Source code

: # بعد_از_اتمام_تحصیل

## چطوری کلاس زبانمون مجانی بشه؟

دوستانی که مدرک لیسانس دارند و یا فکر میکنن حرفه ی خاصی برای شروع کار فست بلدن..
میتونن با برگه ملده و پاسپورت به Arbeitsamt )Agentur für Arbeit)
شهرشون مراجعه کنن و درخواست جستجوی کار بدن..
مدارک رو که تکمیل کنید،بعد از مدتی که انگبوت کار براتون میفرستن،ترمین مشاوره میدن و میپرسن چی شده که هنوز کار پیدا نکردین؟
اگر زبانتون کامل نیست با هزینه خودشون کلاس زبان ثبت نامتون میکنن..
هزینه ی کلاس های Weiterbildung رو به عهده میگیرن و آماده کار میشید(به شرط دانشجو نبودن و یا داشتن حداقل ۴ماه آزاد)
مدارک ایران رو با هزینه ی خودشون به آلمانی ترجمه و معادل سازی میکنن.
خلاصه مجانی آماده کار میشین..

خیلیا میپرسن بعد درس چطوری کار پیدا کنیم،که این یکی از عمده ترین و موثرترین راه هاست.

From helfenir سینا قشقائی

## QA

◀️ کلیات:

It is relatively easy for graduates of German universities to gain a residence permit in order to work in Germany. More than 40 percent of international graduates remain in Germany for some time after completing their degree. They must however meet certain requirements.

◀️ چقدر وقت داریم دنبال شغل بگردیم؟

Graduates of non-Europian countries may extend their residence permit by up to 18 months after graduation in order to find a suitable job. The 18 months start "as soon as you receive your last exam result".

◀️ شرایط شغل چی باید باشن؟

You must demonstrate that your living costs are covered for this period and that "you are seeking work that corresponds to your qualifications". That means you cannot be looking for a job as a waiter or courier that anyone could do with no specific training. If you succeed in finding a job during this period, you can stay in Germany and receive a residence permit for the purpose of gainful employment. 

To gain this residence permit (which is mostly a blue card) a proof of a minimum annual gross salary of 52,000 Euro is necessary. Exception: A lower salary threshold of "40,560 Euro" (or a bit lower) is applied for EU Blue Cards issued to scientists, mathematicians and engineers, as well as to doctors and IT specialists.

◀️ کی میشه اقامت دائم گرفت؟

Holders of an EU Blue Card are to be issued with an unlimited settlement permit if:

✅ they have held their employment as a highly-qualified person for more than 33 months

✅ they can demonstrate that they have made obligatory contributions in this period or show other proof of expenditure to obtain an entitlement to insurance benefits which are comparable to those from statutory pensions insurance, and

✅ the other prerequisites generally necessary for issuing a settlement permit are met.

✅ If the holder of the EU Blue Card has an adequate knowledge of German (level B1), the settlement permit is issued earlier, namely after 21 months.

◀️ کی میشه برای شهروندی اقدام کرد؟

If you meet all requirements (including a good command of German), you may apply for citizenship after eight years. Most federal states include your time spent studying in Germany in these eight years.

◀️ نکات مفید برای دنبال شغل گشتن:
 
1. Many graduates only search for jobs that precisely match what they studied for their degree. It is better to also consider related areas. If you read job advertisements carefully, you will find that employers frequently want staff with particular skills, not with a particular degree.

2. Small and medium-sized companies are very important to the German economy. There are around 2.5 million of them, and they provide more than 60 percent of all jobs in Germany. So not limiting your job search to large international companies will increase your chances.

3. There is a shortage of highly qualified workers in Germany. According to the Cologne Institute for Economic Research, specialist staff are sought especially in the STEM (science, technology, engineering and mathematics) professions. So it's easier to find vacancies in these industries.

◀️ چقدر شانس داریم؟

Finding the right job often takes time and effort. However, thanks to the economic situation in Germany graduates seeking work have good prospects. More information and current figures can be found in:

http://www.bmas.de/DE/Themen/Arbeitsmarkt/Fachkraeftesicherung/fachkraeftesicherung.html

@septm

◆ Your objective: Filter the preceding entries down to the lines with "میکنن".

◆ Result of the task:
دوستانی که مدرک لیسانس دارند و یا فکر میکنن حرفه ی خاصی برای شروع کار فست بلدن..
اگر زبانتون کامل نیست با هزینه خودشون کلاس زبان ثبت نامتون میکنن..
مدارک ایران رو با هزینه ی خودشون به آلمانی ترجمه و معادل سازی میکنن.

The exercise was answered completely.